Starring: Dolph Lundgren as Det. Jack Caine, Brian Benben as Special Agent Smith, Matthias Hues as "Bad Alien"
Written by: David Koepp, Jonathan Tydor, Leonard Maas Jr.
Directed by: Craig R. Baxley
So, what do you get when you mix Dolph Lundgren, the guy from "Dream On," and a guy who's spent his career directing made for television cheese fests? You get "I Come in Peace" (a.k.a. "Dark Angel"). On the whole, the flick is mostly composed of a litany of 70s and 80s action movie cliches. Rebel hero cop? Check. Straight laced sidekick? Check. Villain that resembles a failed bodybuilder? Check. Paper thin plot? Check. White collar drug dealers with a fleet of high dollar exotic cars and suits? Yes. I could keep going on. It's a whole lot of been there, done that rolled into 92 minutes. "I Come in Peace" follows Jack Caine and Agent Smith as they try to track down an alien drug dealer. Yes, you read that right. The alien forcibly overdoses people with heroin and then uses a blade/tube apparatus to extract endorphins from their brain. These are a popular, rare, expensive, and highly illegal drug on his planet.
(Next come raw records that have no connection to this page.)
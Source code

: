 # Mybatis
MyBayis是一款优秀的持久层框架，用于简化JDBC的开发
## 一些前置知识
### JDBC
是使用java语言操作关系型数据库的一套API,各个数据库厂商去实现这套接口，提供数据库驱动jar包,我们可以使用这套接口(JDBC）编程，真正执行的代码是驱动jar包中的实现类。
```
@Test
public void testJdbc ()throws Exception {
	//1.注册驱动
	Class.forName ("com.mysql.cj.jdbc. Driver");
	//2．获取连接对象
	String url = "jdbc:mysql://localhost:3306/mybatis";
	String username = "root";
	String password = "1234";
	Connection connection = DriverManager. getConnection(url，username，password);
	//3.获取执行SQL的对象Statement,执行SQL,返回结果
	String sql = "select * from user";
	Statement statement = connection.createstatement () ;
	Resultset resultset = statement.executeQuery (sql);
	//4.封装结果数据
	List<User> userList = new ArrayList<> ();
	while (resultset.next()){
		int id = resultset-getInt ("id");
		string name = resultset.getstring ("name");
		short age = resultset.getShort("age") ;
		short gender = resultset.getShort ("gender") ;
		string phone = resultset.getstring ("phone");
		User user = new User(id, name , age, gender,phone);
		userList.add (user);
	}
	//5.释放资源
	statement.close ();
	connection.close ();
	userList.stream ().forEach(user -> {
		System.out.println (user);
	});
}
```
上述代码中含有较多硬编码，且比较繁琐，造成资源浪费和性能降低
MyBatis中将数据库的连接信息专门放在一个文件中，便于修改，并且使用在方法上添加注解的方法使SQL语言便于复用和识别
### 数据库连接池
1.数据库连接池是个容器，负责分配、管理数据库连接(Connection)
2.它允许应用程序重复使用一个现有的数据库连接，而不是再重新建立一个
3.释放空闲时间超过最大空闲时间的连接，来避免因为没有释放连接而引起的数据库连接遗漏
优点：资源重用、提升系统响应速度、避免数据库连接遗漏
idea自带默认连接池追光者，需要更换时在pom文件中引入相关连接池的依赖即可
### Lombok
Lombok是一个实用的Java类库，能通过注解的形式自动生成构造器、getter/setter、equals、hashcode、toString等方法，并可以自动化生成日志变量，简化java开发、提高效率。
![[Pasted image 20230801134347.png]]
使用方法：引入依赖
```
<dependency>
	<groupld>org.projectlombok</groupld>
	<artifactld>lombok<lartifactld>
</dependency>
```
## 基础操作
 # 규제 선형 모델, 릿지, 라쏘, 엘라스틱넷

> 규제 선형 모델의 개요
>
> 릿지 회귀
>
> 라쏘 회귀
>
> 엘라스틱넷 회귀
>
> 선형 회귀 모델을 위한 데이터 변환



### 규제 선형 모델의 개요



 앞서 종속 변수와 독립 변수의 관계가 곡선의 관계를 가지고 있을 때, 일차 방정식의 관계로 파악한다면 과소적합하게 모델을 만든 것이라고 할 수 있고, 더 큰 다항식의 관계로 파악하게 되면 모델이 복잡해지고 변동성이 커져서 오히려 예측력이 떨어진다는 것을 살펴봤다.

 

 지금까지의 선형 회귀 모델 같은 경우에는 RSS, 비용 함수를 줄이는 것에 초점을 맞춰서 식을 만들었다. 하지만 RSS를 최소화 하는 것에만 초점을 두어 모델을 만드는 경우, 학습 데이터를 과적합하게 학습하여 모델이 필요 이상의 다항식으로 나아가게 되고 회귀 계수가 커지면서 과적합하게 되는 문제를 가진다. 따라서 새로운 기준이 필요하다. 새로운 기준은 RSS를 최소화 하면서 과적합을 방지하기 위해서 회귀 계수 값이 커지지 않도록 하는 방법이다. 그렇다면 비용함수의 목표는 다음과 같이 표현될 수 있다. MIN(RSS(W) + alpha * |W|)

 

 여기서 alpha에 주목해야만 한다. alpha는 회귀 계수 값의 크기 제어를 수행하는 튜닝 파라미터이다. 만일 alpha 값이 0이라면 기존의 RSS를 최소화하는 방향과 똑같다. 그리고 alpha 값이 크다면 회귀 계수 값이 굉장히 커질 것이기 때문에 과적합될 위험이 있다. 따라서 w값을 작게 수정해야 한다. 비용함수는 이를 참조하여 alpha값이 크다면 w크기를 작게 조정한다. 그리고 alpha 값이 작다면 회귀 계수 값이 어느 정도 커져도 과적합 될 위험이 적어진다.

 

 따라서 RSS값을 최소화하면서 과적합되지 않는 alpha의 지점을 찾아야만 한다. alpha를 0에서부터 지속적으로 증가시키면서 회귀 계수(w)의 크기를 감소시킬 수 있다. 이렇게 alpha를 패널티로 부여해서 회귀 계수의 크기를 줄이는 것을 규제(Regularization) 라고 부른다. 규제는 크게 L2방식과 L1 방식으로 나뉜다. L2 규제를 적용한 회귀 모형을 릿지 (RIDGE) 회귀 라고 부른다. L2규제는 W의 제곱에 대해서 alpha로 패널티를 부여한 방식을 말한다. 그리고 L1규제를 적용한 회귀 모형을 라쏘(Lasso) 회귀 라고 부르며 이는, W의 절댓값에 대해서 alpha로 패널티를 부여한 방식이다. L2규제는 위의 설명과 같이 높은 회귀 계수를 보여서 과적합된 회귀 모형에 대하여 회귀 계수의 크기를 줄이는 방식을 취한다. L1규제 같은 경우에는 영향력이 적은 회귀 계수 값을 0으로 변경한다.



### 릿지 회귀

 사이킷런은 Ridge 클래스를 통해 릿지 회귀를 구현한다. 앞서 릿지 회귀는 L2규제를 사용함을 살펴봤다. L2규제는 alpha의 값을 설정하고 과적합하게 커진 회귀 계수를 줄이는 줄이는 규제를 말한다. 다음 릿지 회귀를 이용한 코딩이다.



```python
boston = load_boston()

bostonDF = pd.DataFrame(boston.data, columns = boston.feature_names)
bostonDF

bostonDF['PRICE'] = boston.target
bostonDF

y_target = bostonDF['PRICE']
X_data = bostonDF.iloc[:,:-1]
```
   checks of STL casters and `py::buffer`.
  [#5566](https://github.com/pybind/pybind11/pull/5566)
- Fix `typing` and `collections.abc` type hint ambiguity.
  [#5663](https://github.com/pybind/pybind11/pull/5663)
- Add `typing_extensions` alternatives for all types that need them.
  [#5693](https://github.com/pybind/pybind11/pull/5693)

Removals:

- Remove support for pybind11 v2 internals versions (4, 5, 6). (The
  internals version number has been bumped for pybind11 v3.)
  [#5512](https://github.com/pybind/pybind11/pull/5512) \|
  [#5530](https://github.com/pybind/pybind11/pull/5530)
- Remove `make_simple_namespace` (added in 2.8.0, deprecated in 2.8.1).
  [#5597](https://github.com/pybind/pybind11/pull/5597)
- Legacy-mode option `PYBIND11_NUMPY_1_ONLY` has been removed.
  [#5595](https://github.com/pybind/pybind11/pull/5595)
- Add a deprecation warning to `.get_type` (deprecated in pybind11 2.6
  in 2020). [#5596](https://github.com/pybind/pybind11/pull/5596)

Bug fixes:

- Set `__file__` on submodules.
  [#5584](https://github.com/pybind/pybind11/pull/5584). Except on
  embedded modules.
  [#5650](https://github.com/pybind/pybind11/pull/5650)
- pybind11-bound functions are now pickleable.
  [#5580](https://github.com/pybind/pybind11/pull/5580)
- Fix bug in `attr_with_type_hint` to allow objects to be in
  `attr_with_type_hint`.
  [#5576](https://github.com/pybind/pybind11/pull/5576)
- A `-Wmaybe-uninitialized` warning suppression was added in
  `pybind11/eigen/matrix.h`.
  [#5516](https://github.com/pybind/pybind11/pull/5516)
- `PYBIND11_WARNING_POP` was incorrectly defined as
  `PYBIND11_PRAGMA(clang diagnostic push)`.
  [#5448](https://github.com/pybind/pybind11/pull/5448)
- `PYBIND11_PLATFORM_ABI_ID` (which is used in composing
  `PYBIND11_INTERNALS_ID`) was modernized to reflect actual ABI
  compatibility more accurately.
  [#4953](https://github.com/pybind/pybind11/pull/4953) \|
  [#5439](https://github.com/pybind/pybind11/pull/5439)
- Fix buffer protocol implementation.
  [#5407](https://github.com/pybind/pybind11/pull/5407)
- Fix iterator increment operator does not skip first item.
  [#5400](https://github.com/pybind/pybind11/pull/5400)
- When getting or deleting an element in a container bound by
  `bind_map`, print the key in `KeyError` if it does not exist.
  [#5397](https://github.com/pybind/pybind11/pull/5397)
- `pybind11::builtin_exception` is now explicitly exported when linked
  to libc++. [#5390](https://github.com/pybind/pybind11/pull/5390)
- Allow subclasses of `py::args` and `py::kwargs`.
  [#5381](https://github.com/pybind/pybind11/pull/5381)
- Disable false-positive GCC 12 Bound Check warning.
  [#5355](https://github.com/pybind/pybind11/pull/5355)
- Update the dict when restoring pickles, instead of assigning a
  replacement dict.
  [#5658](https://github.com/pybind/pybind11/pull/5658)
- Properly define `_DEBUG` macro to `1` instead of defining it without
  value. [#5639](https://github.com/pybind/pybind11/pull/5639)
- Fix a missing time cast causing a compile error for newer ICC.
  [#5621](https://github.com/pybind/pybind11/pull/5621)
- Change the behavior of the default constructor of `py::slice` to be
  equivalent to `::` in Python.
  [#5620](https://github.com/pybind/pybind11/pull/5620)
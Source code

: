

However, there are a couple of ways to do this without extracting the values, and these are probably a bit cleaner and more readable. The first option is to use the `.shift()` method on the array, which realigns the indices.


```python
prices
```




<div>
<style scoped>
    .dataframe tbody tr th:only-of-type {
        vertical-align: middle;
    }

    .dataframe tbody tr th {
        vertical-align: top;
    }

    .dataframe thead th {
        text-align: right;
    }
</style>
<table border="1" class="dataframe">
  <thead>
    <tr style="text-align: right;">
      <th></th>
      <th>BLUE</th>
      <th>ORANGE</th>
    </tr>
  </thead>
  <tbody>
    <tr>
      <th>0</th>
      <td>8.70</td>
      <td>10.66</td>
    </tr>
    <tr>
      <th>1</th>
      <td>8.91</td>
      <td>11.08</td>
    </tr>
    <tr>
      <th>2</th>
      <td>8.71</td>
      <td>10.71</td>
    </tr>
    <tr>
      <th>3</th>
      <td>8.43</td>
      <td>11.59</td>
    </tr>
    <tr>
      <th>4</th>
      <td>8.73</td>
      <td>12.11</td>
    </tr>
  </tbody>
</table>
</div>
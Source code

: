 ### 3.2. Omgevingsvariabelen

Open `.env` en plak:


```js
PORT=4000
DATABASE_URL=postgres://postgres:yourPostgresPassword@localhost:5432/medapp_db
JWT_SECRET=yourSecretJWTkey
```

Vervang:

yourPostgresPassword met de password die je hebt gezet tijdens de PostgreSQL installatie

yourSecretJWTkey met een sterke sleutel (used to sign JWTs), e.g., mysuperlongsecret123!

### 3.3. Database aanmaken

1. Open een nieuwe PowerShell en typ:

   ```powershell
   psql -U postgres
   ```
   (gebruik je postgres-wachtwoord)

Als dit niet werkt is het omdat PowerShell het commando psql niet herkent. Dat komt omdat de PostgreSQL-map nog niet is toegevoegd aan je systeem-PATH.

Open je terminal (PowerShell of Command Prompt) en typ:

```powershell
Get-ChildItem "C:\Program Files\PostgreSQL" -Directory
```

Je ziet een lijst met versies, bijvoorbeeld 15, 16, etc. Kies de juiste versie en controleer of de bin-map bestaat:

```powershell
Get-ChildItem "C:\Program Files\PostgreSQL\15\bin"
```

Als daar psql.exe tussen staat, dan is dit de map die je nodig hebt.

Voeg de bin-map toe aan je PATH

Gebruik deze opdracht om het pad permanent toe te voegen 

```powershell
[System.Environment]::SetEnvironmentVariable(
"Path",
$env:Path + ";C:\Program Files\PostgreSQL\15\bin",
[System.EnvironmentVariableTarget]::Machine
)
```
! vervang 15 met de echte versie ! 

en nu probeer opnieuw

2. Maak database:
He also kills people with a sort of magnetic circular saw thing. Of course, he always makes sure to say "I come in peace" before killing someone. Seriously? What the hell is this? When ISIL Aliens Attack? I've seen a lot of cheesy grade B action flicks that are still somewhat watchable for the unintentional humour factor, but this is just painful. It is the longest hour and a half you can spend outside of "Plan 9 From Outer Space," "Zardoz," or 90 minutes of AreWeFamousNow.